The decision was going to be tough.
With the team going 9-7 and Brees showing signs of greatness along with signs of ineptitude, no one was sure whom the Chargers would keep.
Word was leaked out that general manager AJ Smith wanted to keep Rivers. Head coach Marty Schottenheimer liked Brees.
Who would win the job?
As it turned out, that difficult decision was made quite easy. Despite many who thought Brees should not play the meaningless final game of the season, Schottenheimer decided he should. Many speculated that Brees got the start because Schottenheimer did not want to showcase what Rivers could do and keep AJ Smith from offering Brees a contract extension.
Whatever the reason was, it backfired in a big way.
While attempting to recover a fumble, Brees suffered a severely torn labrum in his throwing shoulder. This injury is not considered an automatic career-ender, but many do not return with the same arm strength. Brees was not considered a strong-armed QB to begin with, so the thought of him coming back weaker was not attractive. Also, the thought of letting go of their $40 MIL bonus baby was eating away at AJ Smith.
Smith made the call. With Brees’ numbers declining and it being impossible to determine if and when he would recover from his injury, it was time to part ways; thus opening the door for Philip Rivers, who lead the Chargers to a 14-2 record the following season.
With Rivers and Tomlinson playing at an extremely high level, it was obvious that Smith made the right call. Hell, even the Dolphins, who brought Brees in for a workout, refused to sign him. They opted instead for aging veteran Daunte Culpepper. That proved to be an extremely poor decision.
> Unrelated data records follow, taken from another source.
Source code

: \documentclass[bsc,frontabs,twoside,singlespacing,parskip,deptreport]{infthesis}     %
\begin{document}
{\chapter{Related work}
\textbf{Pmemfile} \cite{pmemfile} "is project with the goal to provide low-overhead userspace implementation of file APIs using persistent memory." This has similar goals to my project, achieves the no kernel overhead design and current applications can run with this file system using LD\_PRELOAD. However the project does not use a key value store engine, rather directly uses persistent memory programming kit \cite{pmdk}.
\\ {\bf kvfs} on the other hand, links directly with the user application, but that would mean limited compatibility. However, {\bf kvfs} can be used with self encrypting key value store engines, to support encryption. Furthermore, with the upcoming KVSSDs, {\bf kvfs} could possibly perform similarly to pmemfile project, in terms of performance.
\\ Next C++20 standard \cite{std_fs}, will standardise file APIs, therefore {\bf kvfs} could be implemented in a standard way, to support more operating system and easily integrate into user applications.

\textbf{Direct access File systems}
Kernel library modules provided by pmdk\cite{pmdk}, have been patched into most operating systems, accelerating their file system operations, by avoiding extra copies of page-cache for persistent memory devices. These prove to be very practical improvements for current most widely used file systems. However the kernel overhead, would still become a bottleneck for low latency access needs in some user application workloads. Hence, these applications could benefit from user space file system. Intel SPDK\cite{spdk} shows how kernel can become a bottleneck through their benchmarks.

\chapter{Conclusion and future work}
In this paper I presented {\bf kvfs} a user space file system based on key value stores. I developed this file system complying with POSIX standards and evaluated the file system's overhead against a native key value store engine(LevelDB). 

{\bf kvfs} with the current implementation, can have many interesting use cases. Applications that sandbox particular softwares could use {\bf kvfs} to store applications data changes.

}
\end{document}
Yet again, when you tell the undersized Drew Brees that he can’t do something, he gets determined to prove you wrong. Brees rehabbed his shoulder and came back stronger than ever before. The New Orleans Saints decided to take a shot and signed him as their new starting QB. Just four years later, Drew Brees was hoisting the Lombardi Trophy high in the air and celebrating his Super Bowl victory with the Saints. He was the king of New Orleans and the top passer in the NFL.
Sunday, October 2, 2016, Drew Brees returns to his roots. He will once again grace the field at Qualcomm stadium in front of thousands of adoring fans who think about what could have been.
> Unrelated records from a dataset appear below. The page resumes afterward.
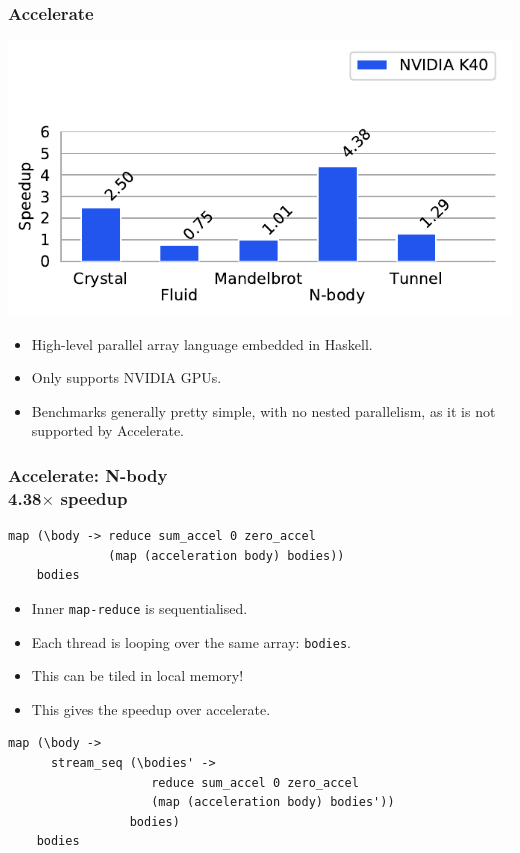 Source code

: \documentclass[rgb,dvipsnames]{beamer}
\begin{document}
\begin{frame}
  \frametitle{Accelerate}

  \begin{center}
    \includegraphics[scale=0.8]{img/accelerate.pdf}
  \end{center}

  \begin{itemize}
  \item High-level parallel array language embedded in Haskell.
  \item Only supports NVIDIA GPUs.
  \item Benchmarks generally pretty simple, with no nested
    parallelism, as it is not supported by Accelerate.
  \end{itemize}

\end{frame}

\begin{frame}[fragile]
  \frametitle{Accelerate: N-body \\ 4.38$\times$ speedup}

\begin{lstlisting}
map (\body -> reduce sum_accel 0 zero_accel
              (map (acceleration body) bodies))
    bodies
\end{lstlisting}

  \begin{itemize}
  \item Inner \lstinline{map-reduce} is sequentialised.
  \item Each thread is looping over the same array: \lstinline{bodies}. \pause
  \item This can be tiled in local memory!
  \item This gives the speedup over accelerate.
  \end{itemize}

\begin{lstlisting}
map (\body ->
      stream_seq (\bodies' ->
                    reduce sum_accel 0 zero_accel
                    (map (acceleration body) bodies'))
                 bodies)
    bodies
\end{lstlisting}

\end{frame}
\end{document}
You see, Drew Brees didn’t leave San Diego in an ugly fashion. There may have been no love lost between Brees and the Chargers’ front office, but with the community, all was well. In fact, Brees still lives in San Diego in the offseason and is a pillar of the community.
There is no question that the success that Brees has seen in his brilliant career in New Orleans has helped revisionist historians question the decision to let him go. That being said, what choice did the Chargers have? Keep an ailing, undersized, average quarterback? Or, give the young stud who they had invested so heavily his opportunity to shine?
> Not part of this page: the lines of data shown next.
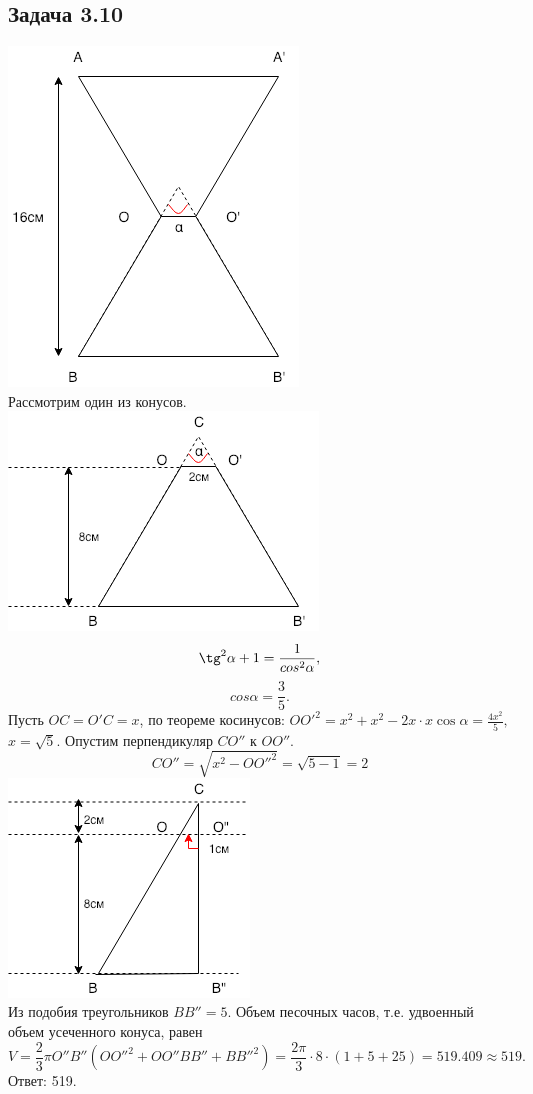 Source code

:\documentclass[12pt]{article}
\begin{document}
\subsection*{Задача 3.10}
\includegraphics{math310}\\
Рассмотрим один из конусов.\\
\includegraphics{math310_2}\\
$$\tg^2\alpha + 1 = \frac{1}{cos^2\alpha},$$
$$cos\alpha = \frac{3}{5}.$$ 
Пусть $OC = O'C = x$, по теореме косинусов: 
$OO'^2 = x^2 + x^2 - 2x\cdot x\cos\alpha = \frac{4x^2}{5},$
$x = \sqrt{5}.$
Опустим перпендикуляр $CO''$ к $OO''$. 
$$CO'' = \sqrt{x^2 - {OO''^2}} = \sqrt{5 - 1} = 2$$ 
\includegraphics{math310_3}\\
Из подобия треугольников $BB'' = 5$. Объем песочных часов, т.е. удвоенный объем усеченного конуса, равен $$V=\frac{2}{3}\pi O''B''(OO''^2 + OO''BB'' + BB''^2)=\frac{2\pi}{3}\cdot 8 \cdot(1 + 5 + 25) = 519.409 \approx 519.$$
Ответ: 519.
\end{document}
In reality, the decision worked out for both teams. Brees found the perfect situation, team, city and coach to allow his skills to flourish. Rivers stepped in and quickly made fans believers. In fact, they are both considered to be future Hall of Fame QBs by many experts.
My question is, if Brees did not get injured, would he ever have had the chip on his shoulder that allowed him to build up his strength and become a far stronger and more deadly quarterback than he was in his first five years?
We will never know the answer to that question, so the debate goes on.